A Functional History of Tilt
There are many clinical and
functional reasons to add tilt to a
power chair, but it all started with
“Pressure reduction was, and
still is, king,” Peterson said. “That was why tilt first came
out: Pressure reduction without changing the hip angle
and adding shear to a system or inducing tonal reflexes.”
Today, tilt can support a number of goals.
“In my experience, I’ve seen it used for a lot of
different things and usually not just one,” Peterson
noted. “Respiration. Pressure reduction. Comfort is huge.

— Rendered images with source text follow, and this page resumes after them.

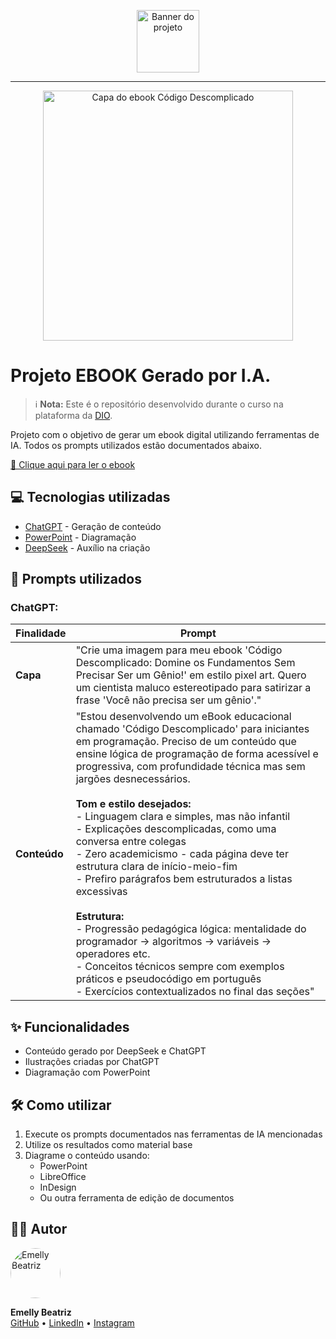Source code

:<p align="center">
    <img width="100" src=".github/assets/banner.png" alt="Banner do projeto">
</p>

-------

<p align="center">
    <img 
        src="./.github/assets/cover.png"
        width="400"
        alt="Capa do ebook Código Descomplicado"
    />
</p>

# Projeto EBOOK Gerado por I.A.

> ℹ️ **Nota:** Este é o repositório desenvolvido durante o curso na plataforma da [DIO](https://dio.me).

Projeto com o objetivo de gerar um ebook digital utilizando ferramentas de IA. Todos os prompts utilizados estão documentados abaixo.

[📕 Clique aqui para ler o ebook](https://github.com/emellydev/ebook-codigo-descomplicado/blob/main/output/ebook-codigo-descomplicado.pdf)

## 💻 Tecnologias utilizadas

- [ChatGPT](https://chat.openai.com/) - Geração de conteúdo
- [PowerPoint](https://www.microsoft.com/microsoft-365/powerpoint) - Diagramação
- [DeepSeek](https://chat.deepseek.com/) - Auxílio na criação

## 🧠 Prompts utilizados

### ChatGPT:

| Finalidade | Prompt |
|------------|--------|
| **Capa** | "Crie uma imagem para meu ebook 'Código Descomplicado: Domine os Fundamentos Sem Precisar Ser um Gênio!' em estilo pixel art. Quero um cientista maluco estereotipado para satirizar a frase 'Você não precisa ser um gênio'." |
| **Conteúdo** | "Estou desenvolvendo um eBook educacional chamado 'Código Descomplicado' para iniciantes em programação. Preciso de um conteúdo que ensine lógica de programação de forma acessível e progressiva, com profundidade técnica mas sem jargões desnecessários.<br><br>**Tom e estilo desejados:**<br>- Linguagem clara e simples, mas não infantil<br>- Explicações descomplicadas, como uma conversa entre colegas<br>- Zero academicismo - cada página deve ter estrutura clara de início-meio-fim<br>- Prefiro parágrafos bem estruturados a listas excessivas<br><br>**Estrutura:**<br>- Progressão pedagógica lógica: mentalidade do programador → algoritmos → variáveis → operadores etc.<br>- Conceitos técnicos sempre com exemplos práticos e pseudocódigo em português<br>- Exercícios contextualizados no final das seções" |

## ✨ Funcionalidades

- Conteúdo gerado por DeepSeek e ChatGPT
- Ilustrações criadas por ChatGPT
- Diagramação com PowerPoint

## 🛠️ Como utilizar

1. Execute os prompts documentados nas ferramentas de IA mencionadas
2. Utilize os resultados como material base
3. Diagrame o conteúdo usando:
   - PowerPoint
   - LibreOffice
   - InDesign
   - Ou outra ferramenta de edição de documentos

## 👨‍💻 Autor

<div align="left">
    <img 
        src="https://avatars.githubusercontent.com/u/37452836?v=4"
        width="80"
        alt="Emelly Beatriz"
        style="border-radius: 50%"
    />
    <p>
        <strong>Emelly Beatriz</strong><br>
        <a href="https://github.com/emellydev">GitHub</a> •
        <a href="https://www.linkedin.com/in/emellybmuniz">LinkedIn</a> •
        <a href="https://www.instagram.com/emellybmuniz/">Instagram</a>
    </p>
</div>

I’ve always been a firm advocate of ‘If someone’s not
comfortable, they’re going to somehow move themselves
into a position of comfort,’ which may compromise everything
you’re trying to do for them from a seating and
positioning standpoint. So they have to be comfortable.
“We’ve also used it a lot for visual field orientation: For
people with fixed open hip angles, a combination of
tilt and recline can get them to a more level view. Also,
transfers, environmental access, and van entry: People
getting into vans can be too tall, or the doors to short so
they tilt back a little bit. Environmental access is huge.”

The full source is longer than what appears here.